Yesterday evening I drove in to Swigert Elementary for Gabe’s 5th grade concert. The drive in is always an ordeal because Stapleton, the new urban neighborhood built on the grounds of the former Stapleton Airport, is all the way across metro Denver from the foothills. The concerts are at 6:00 pm which means driving on city streets during the height of rush hour. Big fun.

But, I made it just as the 5th graders filed into the gym and mounted the stage like scaffolding. After a drive of an hour and twenty minutes. Whew. I was there not only for Gabe, but for Jon who was prevented from going by a more restrictive version of the restraining order generated during his court hearing on Tuesday. I found a front row seat and Gabe saw me right away. They sang four songs, beginning with Bob Marley’s, “Don’t Worry, Be Happy.” Given the new information I had the song went right into my heart.

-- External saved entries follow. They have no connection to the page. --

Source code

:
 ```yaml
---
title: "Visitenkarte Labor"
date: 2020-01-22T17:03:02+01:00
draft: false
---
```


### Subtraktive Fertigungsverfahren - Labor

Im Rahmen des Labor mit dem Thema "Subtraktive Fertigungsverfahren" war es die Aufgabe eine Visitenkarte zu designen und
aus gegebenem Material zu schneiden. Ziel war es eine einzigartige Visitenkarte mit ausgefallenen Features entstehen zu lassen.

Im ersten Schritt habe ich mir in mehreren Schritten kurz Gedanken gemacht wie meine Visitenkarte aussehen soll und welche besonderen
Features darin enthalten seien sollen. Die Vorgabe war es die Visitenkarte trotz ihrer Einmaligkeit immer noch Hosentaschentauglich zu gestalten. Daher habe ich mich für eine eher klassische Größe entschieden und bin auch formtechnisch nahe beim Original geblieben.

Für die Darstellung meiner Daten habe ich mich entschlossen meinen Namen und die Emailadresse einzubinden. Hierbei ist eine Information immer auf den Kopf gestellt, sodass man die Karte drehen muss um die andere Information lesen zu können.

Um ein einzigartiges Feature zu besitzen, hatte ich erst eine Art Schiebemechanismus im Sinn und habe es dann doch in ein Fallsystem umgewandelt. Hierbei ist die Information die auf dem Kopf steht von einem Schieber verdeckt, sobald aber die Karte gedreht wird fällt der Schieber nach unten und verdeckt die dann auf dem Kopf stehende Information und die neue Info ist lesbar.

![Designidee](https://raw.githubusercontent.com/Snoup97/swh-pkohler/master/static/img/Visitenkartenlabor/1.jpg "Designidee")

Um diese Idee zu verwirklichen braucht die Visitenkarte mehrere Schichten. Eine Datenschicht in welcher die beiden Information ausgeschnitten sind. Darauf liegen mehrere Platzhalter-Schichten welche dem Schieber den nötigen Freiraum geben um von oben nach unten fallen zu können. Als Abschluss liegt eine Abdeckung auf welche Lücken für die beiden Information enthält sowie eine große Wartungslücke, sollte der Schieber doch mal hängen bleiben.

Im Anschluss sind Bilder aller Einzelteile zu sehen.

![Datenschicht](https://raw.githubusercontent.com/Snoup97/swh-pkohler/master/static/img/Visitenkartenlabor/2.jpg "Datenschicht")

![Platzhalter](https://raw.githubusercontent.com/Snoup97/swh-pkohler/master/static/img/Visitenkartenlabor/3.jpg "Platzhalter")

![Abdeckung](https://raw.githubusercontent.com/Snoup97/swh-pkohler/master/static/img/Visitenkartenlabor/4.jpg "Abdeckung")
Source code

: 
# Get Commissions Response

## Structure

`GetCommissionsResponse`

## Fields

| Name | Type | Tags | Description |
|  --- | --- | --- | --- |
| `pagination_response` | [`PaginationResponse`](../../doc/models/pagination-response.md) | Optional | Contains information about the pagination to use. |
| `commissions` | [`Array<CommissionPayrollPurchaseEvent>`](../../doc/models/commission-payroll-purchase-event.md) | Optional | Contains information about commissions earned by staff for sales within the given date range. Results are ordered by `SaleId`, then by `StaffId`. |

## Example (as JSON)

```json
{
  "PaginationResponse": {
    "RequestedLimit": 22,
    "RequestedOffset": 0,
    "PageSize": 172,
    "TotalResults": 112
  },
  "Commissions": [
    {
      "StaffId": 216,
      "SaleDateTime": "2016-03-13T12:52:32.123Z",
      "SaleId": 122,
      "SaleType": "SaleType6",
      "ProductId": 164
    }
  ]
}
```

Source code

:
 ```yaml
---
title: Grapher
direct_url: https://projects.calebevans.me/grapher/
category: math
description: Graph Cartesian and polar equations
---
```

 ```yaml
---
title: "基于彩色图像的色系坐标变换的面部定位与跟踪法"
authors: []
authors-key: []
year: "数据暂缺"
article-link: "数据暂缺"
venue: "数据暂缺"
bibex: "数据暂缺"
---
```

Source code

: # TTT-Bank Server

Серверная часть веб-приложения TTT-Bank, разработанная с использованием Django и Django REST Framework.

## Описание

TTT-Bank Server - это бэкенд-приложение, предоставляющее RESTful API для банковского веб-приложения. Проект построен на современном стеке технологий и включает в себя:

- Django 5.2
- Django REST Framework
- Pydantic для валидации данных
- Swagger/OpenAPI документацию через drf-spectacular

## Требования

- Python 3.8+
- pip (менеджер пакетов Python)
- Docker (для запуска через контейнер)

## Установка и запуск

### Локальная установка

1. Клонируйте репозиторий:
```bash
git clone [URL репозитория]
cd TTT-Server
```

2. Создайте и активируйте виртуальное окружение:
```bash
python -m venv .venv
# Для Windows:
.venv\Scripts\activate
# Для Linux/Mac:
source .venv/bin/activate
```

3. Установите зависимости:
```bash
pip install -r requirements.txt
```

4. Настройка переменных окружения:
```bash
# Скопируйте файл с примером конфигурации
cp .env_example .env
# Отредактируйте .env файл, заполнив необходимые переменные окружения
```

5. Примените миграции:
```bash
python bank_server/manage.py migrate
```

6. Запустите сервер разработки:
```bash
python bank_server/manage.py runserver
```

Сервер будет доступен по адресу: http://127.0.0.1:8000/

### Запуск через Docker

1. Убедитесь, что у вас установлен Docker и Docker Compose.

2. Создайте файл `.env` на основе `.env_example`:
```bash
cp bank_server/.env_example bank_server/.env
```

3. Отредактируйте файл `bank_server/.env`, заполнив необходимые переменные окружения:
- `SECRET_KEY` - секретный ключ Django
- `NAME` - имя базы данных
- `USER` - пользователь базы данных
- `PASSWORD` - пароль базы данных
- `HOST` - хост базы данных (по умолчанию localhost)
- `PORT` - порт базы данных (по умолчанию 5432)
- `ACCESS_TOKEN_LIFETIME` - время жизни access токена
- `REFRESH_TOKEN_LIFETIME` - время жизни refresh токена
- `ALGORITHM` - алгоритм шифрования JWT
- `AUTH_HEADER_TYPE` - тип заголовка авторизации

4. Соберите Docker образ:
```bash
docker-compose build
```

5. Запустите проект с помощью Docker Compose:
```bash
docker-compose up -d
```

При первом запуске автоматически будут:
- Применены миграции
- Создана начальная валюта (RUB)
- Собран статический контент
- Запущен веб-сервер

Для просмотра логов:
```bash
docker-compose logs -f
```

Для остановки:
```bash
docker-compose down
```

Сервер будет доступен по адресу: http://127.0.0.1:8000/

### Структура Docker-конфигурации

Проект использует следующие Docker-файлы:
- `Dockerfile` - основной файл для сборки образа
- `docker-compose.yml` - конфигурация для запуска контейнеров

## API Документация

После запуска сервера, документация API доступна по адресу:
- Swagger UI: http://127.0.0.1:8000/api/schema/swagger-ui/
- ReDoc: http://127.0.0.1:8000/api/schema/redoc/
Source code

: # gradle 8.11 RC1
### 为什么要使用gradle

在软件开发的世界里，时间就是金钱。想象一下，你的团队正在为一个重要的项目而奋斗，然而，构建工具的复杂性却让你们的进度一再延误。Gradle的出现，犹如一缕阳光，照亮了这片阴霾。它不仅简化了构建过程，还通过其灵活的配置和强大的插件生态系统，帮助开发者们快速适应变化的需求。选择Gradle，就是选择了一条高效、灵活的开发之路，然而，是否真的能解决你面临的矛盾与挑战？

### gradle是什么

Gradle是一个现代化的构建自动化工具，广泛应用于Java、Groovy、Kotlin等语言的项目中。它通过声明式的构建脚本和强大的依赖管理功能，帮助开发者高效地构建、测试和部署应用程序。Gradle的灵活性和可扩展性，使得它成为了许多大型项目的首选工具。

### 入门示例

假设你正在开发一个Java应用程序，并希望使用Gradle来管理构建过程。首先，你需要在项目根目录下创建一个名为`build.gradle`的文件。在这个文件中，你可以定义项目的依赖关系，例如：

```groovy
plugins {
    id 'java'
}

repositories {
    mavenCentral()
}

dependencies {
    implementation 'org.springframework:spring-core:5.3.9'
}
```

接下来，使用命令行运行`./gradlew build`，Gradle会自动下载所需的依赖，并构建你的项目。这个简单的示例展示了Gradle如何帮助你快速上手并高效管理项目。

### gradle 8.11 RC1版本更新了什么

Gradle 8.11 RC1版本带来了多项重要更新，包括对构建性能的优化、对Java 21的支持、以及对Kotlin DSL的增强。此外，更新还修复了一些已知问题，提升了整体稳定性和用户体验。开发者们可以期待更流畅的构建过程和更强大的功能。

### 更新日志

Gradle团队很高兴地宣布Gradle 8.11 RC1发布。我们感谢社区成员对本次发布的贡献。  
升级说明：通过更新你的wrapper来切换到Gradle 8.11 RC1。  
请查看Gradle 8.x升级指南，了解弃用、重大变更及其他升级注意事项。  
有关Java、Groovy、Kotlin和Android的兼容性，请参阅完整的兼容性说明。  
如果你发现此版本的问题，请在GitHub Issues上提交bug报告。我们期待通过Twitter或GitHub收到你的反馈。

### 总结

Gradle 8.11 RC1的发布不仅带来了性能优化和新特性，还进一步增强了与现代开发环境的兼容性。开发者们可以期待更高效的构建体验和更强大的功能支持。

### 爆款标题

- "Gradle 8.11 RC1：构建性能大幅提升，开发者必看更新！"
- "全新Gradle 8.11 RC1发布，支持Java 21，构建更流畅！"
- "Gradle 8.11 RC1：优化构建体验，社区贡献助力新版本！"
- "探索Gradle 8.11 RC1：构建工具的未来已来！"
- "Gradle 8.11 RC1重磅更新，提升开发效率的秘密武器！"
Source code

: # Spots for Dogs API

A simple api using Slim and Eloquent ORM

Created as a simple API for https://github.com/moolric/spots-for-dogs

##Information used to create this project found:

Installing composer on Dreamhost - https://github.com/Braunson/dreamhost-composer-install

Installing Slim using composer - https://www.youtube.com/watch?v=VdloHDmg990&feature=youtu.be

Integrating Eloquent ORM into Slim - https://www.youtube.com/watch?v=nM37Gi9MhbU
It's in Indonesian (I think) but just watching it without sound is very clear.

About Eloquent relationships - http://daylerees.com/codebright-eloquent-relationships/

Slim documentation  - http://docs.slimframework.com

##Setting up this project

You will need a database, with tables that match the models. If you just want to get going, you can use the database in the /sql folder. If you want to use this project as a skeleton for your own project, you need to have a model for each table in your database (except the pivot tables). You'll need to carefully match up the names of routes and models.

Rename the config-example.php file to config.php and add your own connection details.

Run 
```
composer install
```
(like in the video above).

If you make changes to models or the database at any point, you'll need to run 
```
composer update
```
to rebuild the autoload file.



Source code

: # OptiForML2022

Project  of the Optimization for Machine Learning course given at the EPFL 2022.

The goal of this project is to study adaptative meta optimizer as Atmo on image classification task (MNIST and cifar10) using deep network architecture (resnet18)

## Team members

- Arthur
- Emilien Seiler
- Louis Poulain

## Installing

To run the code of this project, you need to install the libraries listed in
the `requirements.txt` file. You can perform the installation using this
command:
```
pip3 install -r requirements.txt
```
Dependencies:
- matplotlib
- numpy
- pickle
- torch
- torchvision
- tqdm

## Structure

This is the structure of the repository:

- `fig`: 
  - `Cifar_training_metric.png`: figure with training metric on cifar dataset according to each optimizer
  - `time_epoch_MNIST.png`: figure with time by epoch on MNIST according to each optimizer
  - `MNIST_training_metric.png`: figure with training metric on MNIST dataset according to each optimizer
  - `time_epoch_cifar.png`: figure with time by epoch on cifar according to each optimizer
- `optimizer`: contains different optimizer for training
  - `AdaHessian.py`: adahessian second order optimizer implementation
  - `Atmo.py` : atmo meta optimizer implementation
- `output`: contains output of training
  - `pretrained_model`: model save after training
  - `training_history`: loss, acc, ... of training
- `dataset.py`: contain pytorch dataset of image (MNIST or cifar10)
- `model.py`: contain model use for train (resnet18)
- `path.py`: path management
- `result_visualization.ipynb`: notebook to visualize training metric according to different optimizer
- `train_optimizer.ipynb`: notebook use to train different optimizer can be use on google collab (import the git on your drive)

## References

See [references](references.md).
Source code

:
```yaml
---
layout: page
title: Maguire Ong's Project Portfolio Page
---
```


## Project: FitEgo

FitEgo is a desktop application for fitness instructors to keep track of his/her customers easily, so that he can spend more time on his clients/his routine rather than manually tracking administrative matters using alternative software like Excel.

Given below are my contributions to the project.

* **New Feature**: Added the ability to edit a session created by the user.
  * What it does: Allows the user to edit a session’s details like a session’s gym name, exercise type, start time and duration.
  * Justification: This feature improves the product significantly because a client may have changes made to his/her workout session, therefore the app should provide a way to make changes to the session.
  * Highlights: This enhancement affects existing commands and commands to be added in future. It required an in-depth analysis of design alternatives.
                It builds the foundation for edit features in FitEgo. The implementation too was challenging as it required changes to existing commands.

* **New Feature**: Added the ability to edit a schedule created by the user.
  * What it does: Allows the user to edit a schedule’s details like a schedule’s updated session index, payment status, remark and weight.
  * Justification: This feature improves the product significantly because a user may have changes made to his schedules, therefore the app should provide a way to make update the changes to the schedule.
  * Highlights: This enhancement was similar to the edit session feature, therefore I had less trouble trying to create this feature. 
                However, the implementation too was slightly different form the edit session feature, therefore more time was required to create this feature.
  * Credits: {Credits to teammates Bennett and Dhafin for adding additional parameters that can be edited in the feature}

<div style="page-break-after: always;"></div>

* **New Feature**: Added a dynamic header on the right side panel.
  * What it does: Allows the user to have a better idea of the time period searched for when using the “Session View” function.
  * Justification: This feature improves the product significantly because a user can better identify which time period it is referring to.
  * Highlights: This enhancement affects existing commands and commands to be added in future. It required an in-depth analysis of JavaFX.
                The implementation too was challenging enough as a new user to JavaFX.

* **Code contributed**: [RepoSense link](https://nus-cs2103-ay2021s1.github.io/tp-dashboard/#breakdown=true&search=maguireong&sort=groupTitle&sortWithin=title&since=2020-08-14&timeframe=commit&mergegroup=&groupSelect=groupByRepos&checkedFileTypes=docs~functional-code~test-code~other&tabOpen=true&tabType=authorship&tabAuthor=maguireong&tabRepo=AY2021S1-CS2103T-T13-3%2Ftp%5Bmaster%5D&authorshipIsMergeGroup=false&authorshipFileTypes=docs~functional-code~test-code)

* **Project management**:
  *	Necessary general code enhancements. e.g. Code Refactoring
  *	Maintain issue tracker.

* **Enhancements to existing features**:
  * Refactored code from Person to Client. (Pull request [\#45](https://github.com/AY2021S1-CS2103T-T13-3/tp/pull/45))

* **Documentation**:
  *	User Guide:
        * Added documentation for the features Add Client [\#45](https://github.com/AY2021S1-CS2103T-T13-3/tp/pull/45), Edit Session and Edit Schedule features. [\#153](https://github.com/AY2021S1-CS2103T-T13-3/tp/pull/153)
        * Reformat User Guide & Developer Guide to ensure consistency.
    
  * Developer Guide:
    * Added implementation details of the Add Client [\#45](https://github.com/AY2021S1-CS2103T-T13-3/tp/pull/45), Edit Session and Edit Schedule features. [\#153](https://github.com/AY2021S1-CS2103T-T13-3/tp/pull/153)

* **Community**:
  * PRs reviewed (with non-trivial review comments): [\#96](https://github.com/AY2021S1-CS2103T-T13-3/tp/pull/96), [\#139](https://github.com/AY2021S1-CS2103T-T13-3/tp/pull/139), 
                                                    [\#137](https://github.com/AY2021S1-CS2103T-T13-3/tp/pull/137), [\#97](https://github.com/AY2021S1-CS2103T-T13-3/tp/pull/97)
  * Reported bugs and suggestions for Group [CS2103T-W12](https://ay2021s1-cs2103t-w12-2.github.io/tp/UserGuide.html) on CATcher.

The third song, the name of which I don’t recall right now, involved twenty fifth graders coming out front to do a short dance piece from the musical Hairspray. Swigert will put on Hairspray in the spring. They danced and in their movements, their eagerness, their smiles radiated the innocence, the possibility of childhood.

It was a surprisingly powerful moment for me as was the thought that came as I watched. “We’ve failed these kids.” Though that sentiment is true of all generations to some extent, the world we hope for for our kids is not the one we’ve created, in this case I meant it literally and profoundly. Climate change. These kids, 5th graders, are ten years old. If they live a normal life expectancy, let’s say 80 years for convenience, they will be alive in 2088. Here’s the problem in a single for instance: “Most cities might be too hot to host the summer Olympic Games after 2085 because of climate change, according to an analysis in The Lancet1.” Nature

This is what we’ve done, allowed to happen. They will, of course, be responsible for how they handle the challenges we’ve left them. Maybe they’ll do really well at adaptation and mitigation. Maybe not. In either case their world and ours will be so different as to be almost unrecognizable. We should all bow our heads in shame.